Интернат | страница 32



Это было настолько богохульно, что кладбищенская служительница, та самая, что отмеряла место для бабки Дарьи и сама на нее похожая, тоже уже из-за поворота — такая же горбоносая и горбатенькая, но начисто лишенная бабки-Дарьиного озорства — высунулась из своей сторожки, приковыляла к нам и, стоя на краю могилы в блистательном обществе Эдиты Пьехи, Майи Кристалинской, Муслима Магомаева, яростно трясла над нашими головами своей суковатой клюкой. Вылитый Георгий Победоносец! Снизу, из заглубившейся наконец могилы, объяснили старухе, что являемся не богохульниками, а добросовестными исполнителями воли усопшей.

Старая нам не поверила. Ширяла палкой в патефон, произносила непотребные слова, и ей пришлось налить сто граммов для успокоения уязвленной богобоязненной души.

— Бог с вами, — сказала старуха, отирая бескровные уста суковатой, как и ее палка, ладонью, перекрестила могилу и нас в ней и потащилась назад.

Порывистый ветер мел между оградами сухую, как металлические опилки, порошу и старые, ржавые листья.

Учитель волновался зря. Мы успели, и бабку Дарью схоронили вовремя. Пришла жидкая процессия: несколько учителей, а в основном старухи, соседки бабки Дарьи по дому, а в скором времени, пожалуй, и по кладбищу. Стояли вокруг могилы, закрываясь от ветра тощенькими, выношенными, как осенний лист, пальтецами, тулились друг к дружке, привычно, обреченно плакали, и их тихий, размеренный дождик нарушали только надрывные рыдания шестнадцатилетнего и потому бессмертного человека — бабки-Дарьиной внучки.
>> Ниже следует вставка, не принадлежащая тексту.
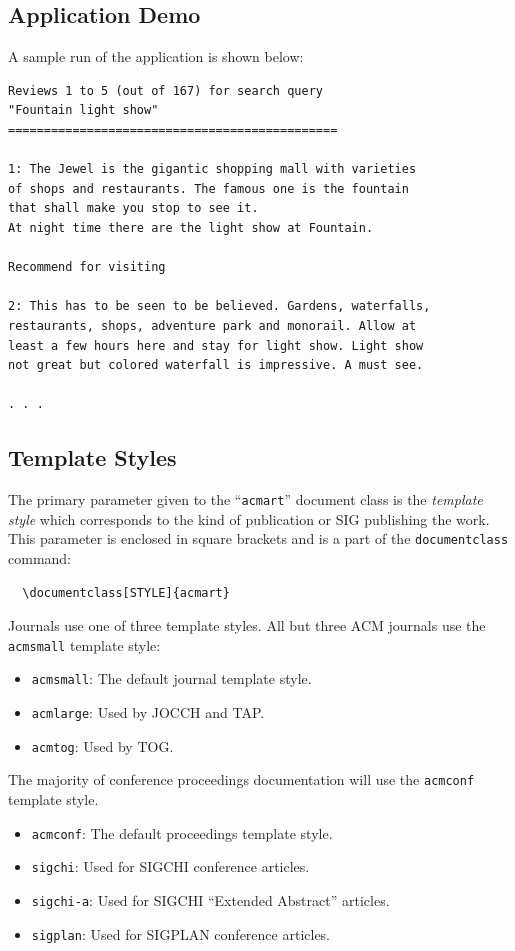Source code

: \documentclass[sigconf,nonacm=true]{acmart}
\begin{document}
\subsection{Application Demo}
A sample run of the application is shown below:
\begin{verbatim}
Reviews 1 to 5 (out of 167) for search query 
"Fountain light show"
==============================================

1: The Jewel is the gigantic shopping mall with varieties
of shops and restaurants. The famous one is the fountain 
that shall make you stop to see it.  
At night time there are the light show at Fountain.

Recommend for visiting

2: This has to be seen to be believed. Gardens, waterfalls,
restaurants, shops, adventure park and monorail. Allow at 
least a few hours here and stay for light show. Light show 
not great but colored waterfall is impressive. A must see.

. . .
\end{verbatim}



\iffalse
\subsection{Template Styles}

The primary parameter given to the ``\verb|acmart|'' document class is
the {\itshape template style} which corresponds to the kind of publication
or SIG publishing the work. This parameter is enclosed in square
brackets and is a part of the {\verb|documentclass|} command:
\begin{verbatim}
  \documentclass[STYLE]{acmart}
\end{verbatim}

Journals use one of three template styles. All but three ACM journals
use the {\verb|acmsmall|} template style:
\begin{itemize}
\item {\verb|acmsmall|}: The default journal template style.
\item {\verb|acmlarge|}: Used by JOCCH and TAP.
\item {\verb|acmtog|}: Used by TOG.
\end{itemize}

The majority of conference proceedings documentation will use the {\verb|acmconf|} template style.
\begin{itemize}
\item {\verb|acmconf|}: The default proceedings template style.
\item{\verb|sigchi|}: Used for SIGCHI conference articles.
\item{\verb|sigchi-a|}: Used for SIGCHI ``Extended Abstract'' articles.
\item{\verb|sigplan|}: Used for SIGPLAN conference articles.
\end{itemize}
\end{document}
Смерть стара как жизнь, и даже в малой группе людей найдется человек, безоговорочно знающий, когда надо заколотить крышку гроба, когда и как его опустить в могилу и когда самое время бросить в нее первый ком. В нашей процессии таких профессионалов было много. Старушки плакали и между делом руководили привычным ритуалом (после, на поминках, трезвый Учитель скажет нам: «Скольких там хоронил, а хоронить так и не научился»), по возможности укорачивая его из-за скверной погоды.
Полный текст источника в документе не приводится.